We need a new way of thinking

The way of thinking determines the course of action. We are taught to reproduce patterns that help us organize our lives. In the case of circular economy, however, we are not dealing with a simple innovation and a change of this pattern. After all, we won’t immediately agree that we will start using what is created and what remains from production more wisely. Companies have not developed standards for discussing technology in a safe way, and effective implementation of circular economy will require not only cooperation between specialized companies, but also a serious intersectoral exchange of information.

Effective development of new ways of proceeding will certainly not take place without the participation of the legislator and the world of science. Therefore, taking advantage of the opportunity we face requires going beyond task-based thinking, e.g. concerning challenges related to the new specification of the enterprise offer resulting from the change of components or the necessary regulatory adaptations, taking into account the new mechanisms.

The world will not become better, cheaper and healthier than it is now; there are too many barriers. However, the fundamental obstacle lies within us. Since childhood, we have been shaped by the imperative of disposing of waste, considered as side products of our functioning. From the very first years we are taught that when we eat or play, we leave behind something dirty, bad, something to get rid of and forget about if we do not use it anymore. Such thinking is perpetuated at school, at university and at work. This translates into the whole economy and its functioning at all levels.
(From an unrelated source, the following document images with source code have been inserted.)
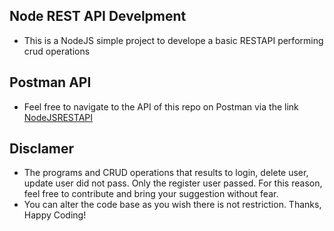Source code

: ## Node REST API Develpment

- This is a NodeJS simple project to develope a basic RESTAPI performing crud operations

## Postman API

- Feel free to navigate to the API of this repo on Postman via the link [NodeJSRESTAPI](https://www.postman.com/killercavin/node-rest-api-dev/documentation/gqpkw4u/node-rest-api)


## Disclamer

- The programs and CRUD operations that results to login, delete user, update user did not pass. Only the register user passed. For this reason, feel free to contribute and bring your suggestion without fear.
- You can alter the code base as you wish there is not restriction. Thanks, Happy Coding!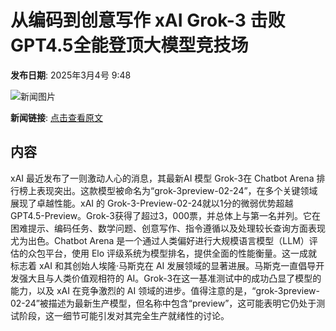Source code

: # 从编码到创意写作 xAI Grok-3 击败 GPT4.5全能登顶大模型竞技场

**发布日期**: 2025年3月4号 9:48

![新闻图片](https://pic.chinaz.com/picmap/thumb/202311060852081809_0.jpg)

**新闻链接**: [点击查看原文](https://www.aibase.com/zh/news/15907)

## 内容

xAI 最近发布了一则激动人心的消息，其最新AI 模型 Grok-3在 Chatbot Arena 排行榜上表现突出。这款模型被命名为“grok-3preview-02-24”，在多个关键领域展现了卓越性能。xAI 的 Grok-3-Preview-02-24就以1分的微弱优势超越 GPT4.5-Preview。Grok-3获得了超过3，000票，并总体上与第一名并列。它在困难提示、编码任务、数学问题、创意写作、指令遵循以及处理较长查询方面表现尤为出色。Chatbot Arena 是一个通过人类偏好进行大规模语言模型（LLM）评估的众包平台，使用 Elo 评级系统为模型排名，提供全面的性能衡量。这一成就标志着 xAI 和其创始人埃隆·马斯克在 AI 发展领域的显著进展。马斯克一直倡导开发强大且与人类价值观相符的 AI。Grok-3在这一基准测试中的成功凸显了模型的能力，以及 xAI 在竞争激烈的 AI 领域的进步。值得注意的是，“grok-3preview-02-24”被描述为最新生产模型，但名称中包含“preview”，这可能表明它仍处于测试阶段，这一细节可能引发对其完全生产就绪性的讨论。
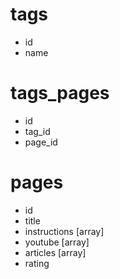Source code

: # tags
* id
* name

# tags_pages
* id
* tag_id
* page_id

# pages
* id
* title
* instructions [array]
* youtube [array]
* articles [array]
* rating
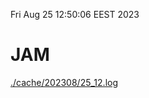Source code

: Fri Aug 25 12:50:06 EEST 2023
# JAM
<a href='./cache/202308/25_12.log'>./cache/202308/25_12.log</a>
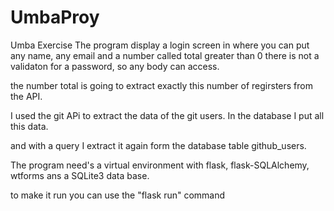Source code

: # UmbaProy
Umba Exercise
The program display a login screen in where you can put any name, any email and a number called total greater than 0
there is not a validaton for a password, so any body can access. 

the number total is going to extract exactly this number of regirsters from the API.

I used the git APi to extract the data of the git users. 
In the database I put all this data. 

and with a query I extract it again form the database table  github_users.

The program need's a virtual environment with flask, flask-SQLAlchemy, wtforms ans a SQLite3 data base.

to make it run you can use the "flask run" command


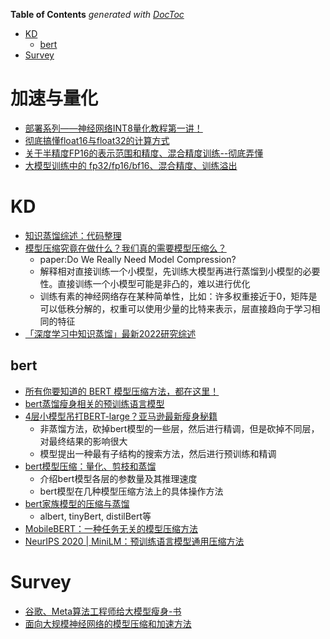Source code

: <!-- START doctoc generated TOC please keep comment here to allow auto update -->
<!-- DON'T EDIT THIS SECTION, INSTEAD RE-RUN doctoc TO UPDATE -->
**Table of Contents**  *generated with [DocToc](https://github.com/thlorenz/doctoc)*

- [KD](#kd)
  - [bert](#bert)
- [Survey](#survey)

<!-- END doctoc generated TOC please keep comment here to allow auto update -->

# 加速与量化

- [部署系列——神经网络INT8量化教程第一讲！](https://zhuanlan.zhihu.com/p/405571578)
- [彻底搞懂float16与float32的计算方式](https://blog.csdn.net/leo0308/article/details/117398166)
- [关于半精度FP16的表示范围和精度、混合精度训练--彻底弄懂](https://blog.csdn.net/guanyonglai/article/details/127058613)
- [大模型训练中的 fp32/fp16/bf16、混合精度、训练溢出](https://zhuanlan.zhihu.com/p/622631376)

# KD

- [知识蒸馏综述：代码整理](https://mp.weixin.qq.com/s/TbDpGrpsIYG3khsXrazyHw)
- [模型压缩究竟在做什么？我们真的需要模型压缩么？](https://mp.weixin.qq.com/s/u94NZVwb_ywqjTMla2upbQ)
  - paper:Do We Really Need Model Compression?
  - 解释相对直接训练一个小模型，先训练大模型再进行蒸馏到小模型的必要性。直接训练一个小模型可能是非凸的，难以进行优化
  - 训练有素的神经网络存在某种简单性，比如：许多权重接近于0，矩阵是可以低秩分解的，权重可以使用少量的比特来表示，层直接趋向于学习相同的特征
- [「深度学习中知识蒸馏」最新2022研究综述](https://mp.weixin.qq.com/s/2cgUFClQeJ2Jss6adDjUjA)


## bert

- [所有你要知道的 BERT 模型压缩方法，都在这里！](https://mp.weixin.qq.com/s?__biz=MzA5ODEzMjIyMA==&mid=2247495697&idx=3&sn=445b198682cdd7afa9e5b9a105d280af&source=41#wechat_redirect)
- [bert蒸馏瘦身相关的预训练语言模型](https://mp.weixin.qq.com/s/8xNWYJsIDz7j3KW4YyIBKA)
- [4层小模型吊打BERT-large？亚马逊最新瘦身秘籍](https://mp.weixin.qq.com/s/Nt7KJvmL1WnGFgIyhOraBw)
  - 非蒸馏方法，砍掉bert模型的一些层，然后进行精调，但是砍掉不同层，对最终结果的影响很大
  - 模型提出一种最有子结构的搜索方法，然后进行预训练和精调
- [bert模型压缩：量化、剪枝和蒸馏](https://mp.weixin.qq.com/s/6RUvMR-fjzB5PkZBQ4YFNQ)
  - 介绍bert模型各层的参数量及其推理速度
  - bert模型在几种模型压缩方法上的具体操作方法
- [bert家族模型的压缩与蒸馏](https://mp.weixin.qq.com/s/UNHu1eVNorWWKbDb0XBJcA)
  - albert, tinyBert, distilBert等
- [MobileBERT：一种任务无关的模型压缩方法](https://zhuanlan.zhihu.com/p/160833990)
- [NeurIPS 2020 | MiniLM：预训练语言模型通用压缩方法](https://zhuanlan.zhihu.com/p/298390577)


# Survey

- [谷歌、Meta算法工程师给大模型瘦身-书](https://mp.weixin.qq.com/s/ax_SJmQ1SSUn_jutjY1jog)
- [面向大规模神经网络的模型压缩和加速方法](https://mp.weixin.qq.com/s/ZqEJwYt7my2JQwY6yTTwHQ)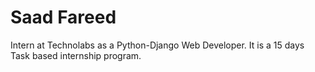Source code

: 
<h1>Saad Fareed</h1>
Intern at  Technolabs as a Python-Django Web Developer. It is a 15 days Task based internship program.
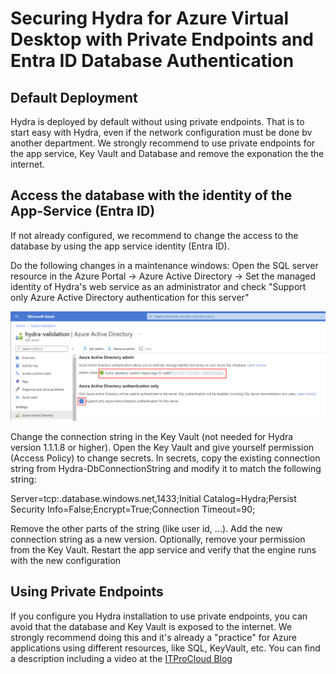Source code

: # Securing Hydra for Azure Virtual Desktop with Private Endpoints and Entra ID Database Authentication


## Default Deployment
Hydra is deployed by default without using private endpoints. That is to start easy with Hydra, even if the network configuration must be done bv another department. We strongly recommend to use private endpoints for the app service, Key Vault and Database and remove the exponation the the internet.


## Access the database with the identity of the App-Service (Entra ID)
If not already configured, we recommend to change the access to the database by using the app service identity (Entra ID). 

Do the following changes in a maintenance windows:
Open the SQL server resource in the Azure Portal -> Azure Active Directory  -> Set the managed identity of Hydra's web service as an administrator and check "Support only Azure Active Directory authentication for this server"

![](media/SQLMSI-01.png)

Change the connection string in the Key Vault (not needed for Hydra version 1.1.1.8 or higher). Open the Key Vault and give yourself permission (Access Policy) to change secrets. In secrets, copy the existing connection string from Hydra-DbConnectionString and modify it to match the following string:

Server=tcp:<my-database-server>.database.windows.net,1433;Initial Catalog=Hydra;Persist Security Info=False;Encrypt=True;Connection Timeout=90;

Remove the other parts of the string (like user id, ...). Add the new connection string as a new version. Optionally, remove your permission from the Key Vault.
Restart the app service and verify that the engine runs with the new configuration


## Using Private Endpoints
If you configure you Hydra installation to use private endpoints, you can avoid that the database and Key Vault is exposed to the internet. We strongly recommend doing this and it's already a "practice" for Azure applications using different resources, like SQL, KeyVault, etc.
You can find a description including a video at the [ITProCloud Blog](https://blog.itprocloud.de/Securing-an-app-service,-a-key-vault,-and-a-database-with-private-endpoints/)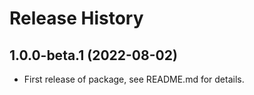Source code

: # Release History

## 1.0.0-beta.1 (2022-08-02)

- First release of package, see README.md for details.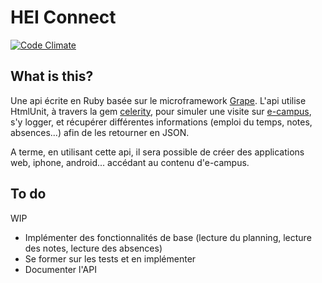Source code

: # HEI Connect

[![Code Climate](https://codeclimate.com/badge.png)](https://codeclimate.com/github/ldavin/hei-connect)

## What is this?

Une api écrite en Ruby basée sur le microframework [Grape](http://github.com/intridea/grape).
L'api utilise HtmlUnit, à travers la gem [celerity](http://celerity.rubyforge.org/), pour simuler une visite sur [e-campus](http://e-campus.hei.fr/KonosysProd/), s'y logger, et récupérer différentes informations (emploi du temps, notes, absences...) afin de les retourner en JSON.

A terme, en utilisant cette api, il sera possible de créer des applications web, iphone, android... accédant au contenu d'e-campus.

## To do

WIP

* Implémenter des fonctionnalités de base (lecture du planning, lecture des notes, lecture des absences)
* Se former sur les tests et en implémenter
* Documenter l'API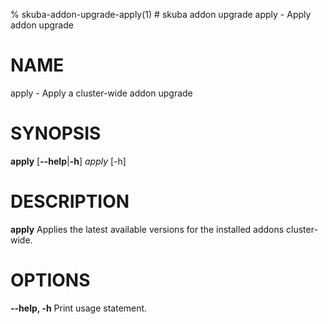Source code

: % skuba-addon-upgrade-apply(1) # skuba addon upgrade apply - Apply addon upgrade

# NAME

apply - Apply a cluster-wide addon upgrade

# SYNOPSIS
**apply**
[**--help**|**-h**]
*apply* [-h]

# DESCRIPTION
**apply** Applies the latest available versions for the installed addons cluster-wide.

# OPTIONS

**--help, -h**
  Print usage statement.

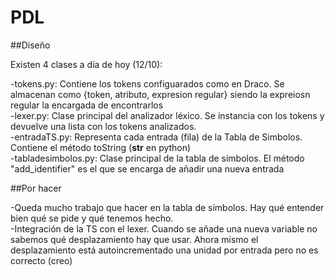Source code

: # PDL


##Diseño  

Existen 4 clases a día de hoy (12/10):

-tokens.py: Contiene los tokens configuarados como en Draco. Se almacenan como  {token, atributo, expresion regular} siendo la expreiosn regular la encargada de encontrarlos  
-lexer.py: Clase principal del analizador léxico. Se instancia con los tokens y devuelve una lista con los tokens analizados.  
-entradaTS.py: Representa cada entrada (fila) de la Tabla de Simbolos. Contiene el método toString (__str__ en python)  
-tabladesimbolos.py: Clase principal de la tabla de símbolos. El método "add_identifier" es el que se encarga de añadir una nueva entrada  

##Por hacer  

-Queda mucho trabajo que hacer en la tabla de símbolos. Hay qué entender bien qué se pide y qué tenemos hecho.  
-Integración de la TS con el lexer. Cuando se añade una nueva variable no sabemos qué desplazamiento hay que usar. Ahora mismo el desplazamiento está autoincrementado una unidad por entrada pero no es correcto (creo)

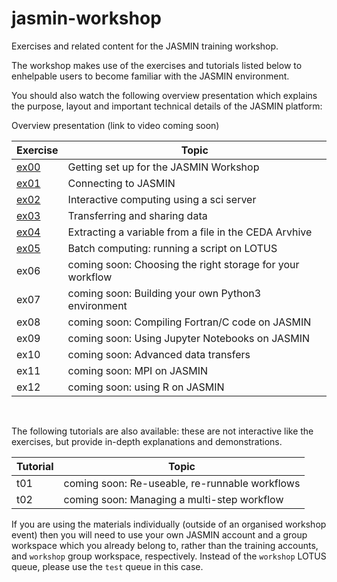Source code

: # jasmin-workshop

Exercises and related content for the JASMIN training workshop.

The workshop makes use of the exercises and tutorials listed below to enhelpable users to become familiar with the JASMIN environment.

You should also watch the following overview presentation which explains the purpose, layout and important technical details of the JASMIN platform:

Overview presentation (link to video coming soon)


| Exercise | Topic |
| --- | --- |
| [ex00](./exercises/ex00) | Getting set up for the JASMIN Workshop |
| [ex01](./exercises/ex01) | Connecting to JASMIN |
| [ex02](./exercises/ex02) | Interactive computing using a sci server |
| [ex03](./exercises/ex03) | Transferring and sharing data |
| [ex04](./exercises/ex04) | Extracting a variable from a file in the CEDA Arvhive |
| [ex05](./exercises/ex05) | Batch computing: running a script on LOTUS |
| ex06 | coming soon: Choosing the right storage for your workflow |
| ex07 | coming soon: Building your own Python3 environment |
| ex08 | coming soon: Compiling Fortran/C code on JASMIN |
| ex09 | coming soon: Using Jupyter Notebooks on JASMIN |
| ex10 | coming soon: Advanced data transfers |
| ex11 | coming soon: MPI on JASMIN |
| ex12 | coming soon: using R on JASMIN |

<br>

The following tutorials are also available: these are not interactive like the exercises, but provide in-depth explanations and demonstrations.

| Tutorial | Topic |
| --- | --- |
| t01 | coming soon: Re-useable, re-runnable workflows |
| t02 | coming soon: Managing a multi-step workflow |

If you are using the materials individually (outside of an organised workshop event) then you will need to use your own JASMIN account and a group workspace which you already belong to, rather than the training accounts, and `workshop` group workspace, respectively. Instead of the `workshop` LOTUS queue, please use the `test` queue in this case.


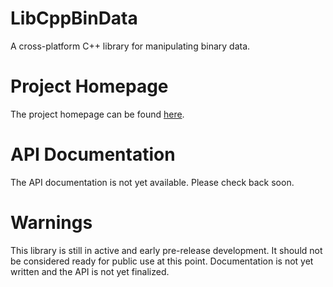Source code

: # LibCppBinData
A cross-platform C++ library for manipulating binary data.

# Project Homepage
The project homepage can be found [here](http://stephenbonar.com/LibCppBinData).

# API Documentation
The API documentation is not yet available. Please check back soon.

# Warnings
This library is still in active and early pre-release development. It should not be considered ready for public use at this point. Documentation is not yet written and the API is not yet finalized. 
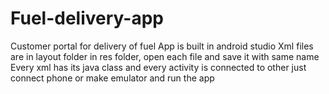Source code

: # Fuel-delivery-app
Customer portal for delivery of fuel
App is built in android studio
Xml files are in layout folder in res folder, open each file and save it with same name
Every xml has its java class and every activity is connected to other
just connect phone or make emulator and run the app
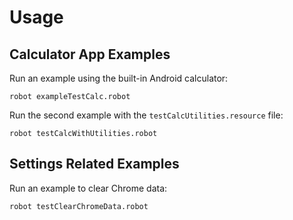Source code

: #  Usage

## Calculator App Examples

Run an example using the built-in Android calculator:

`robot exampleTestCalc.robot`

Run the second example with the `testCalcUtilities.resource` file:

`robot testCalcWithUtilities.robot`

## Settings Related Examples

Run an example to clear Chrome data:

`robot testClearChromeData.robot`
We must therefore be aware that it will be necessary to work much harder than if we want to change habits. And since change will be complicated, the question arises as to who should bear the burden of change? Undoubtedly, an attempt to count on the perpetration of a third party or cooperation across divisions may reduce the chances of rapid success. Thus, it is worth considering how to stimulate a global revolution, through evolution within the organization in terms of its own competences, resources and goal orientation.

First of all, there is a need for platforms for the exchange of experience between business representatives, organisations and the state or specialised bilateral groups. Without the exchange of knowledge and experience there will be no tissue facilitating the economic development of ideas. It is optimistic to look at the fact that each party has the tools to involve other partners. Popularization of ideas will give rise to initiatives and create the space to implement change on a universal scale.

Ideas for real actions

At the level of governmental institutions and organisations, it is becoming increasingly common to engage stakeholders in a dialogue, i.e. a structured and transparent exchange of ideas and mutual expectations. Such activities may be carried out based on individual initiatives or with the use of certified methodologies. An interesting example is the so-called Talanoa Dialogue, a process designed and mandated by the parties to the United Nations Framework Convention on Climate Change to summarize the global collective efforts aimed at achieving the objectives of the Paris Agreement.

At company level, it is possible to create platforms for the exchange of commercial information, which can form the basis for coexistence in the closed-loop economy. An interesting inspiration may be the Polish start-up CityGlobe. The platform facilitates and accelerates the process of making business decisions by providing economic and demographic data concerning cities, facilitates contact with city authorities and enables establishing cooperation. Thanks to it, companies can quickly collect the data necessary to identify a new direction of development. They also have the tools to conduct effective educational campaigns, building sensitivity to new solutions.

The role of non-financial periodical reports is becoming more and more important as another space for promoting the idea of a closed-loop economy. Business is open to a change of thinking about the economy, but it will certainly not happen though happening thinking. Circular economy can become an important element in building a company’s reputation.

The growing role of social pressure is also important. Citizens are not only able to organise themselves easily and quickly through social media today, but above all they are aware of these opportunities and are keen to make use of them. This is a critical area, because in a situation of unstable social moods it can lead to radicalisation of solutions. Today it has become a fact that countries influence the social moods of other countries through social media. Hybrid activities are subject not only to politics, but also to social movements, which may become a catalyst for negative regulatory and legal changes.

Today the concept of circular economy is an idea that combines the growing supply of waste with the growing demand for raw materials. In this situation, communication will play one of the key roles, thanks to its potential to combine cross-sectoral, disciplinary and statutory objectives of all stakeholders.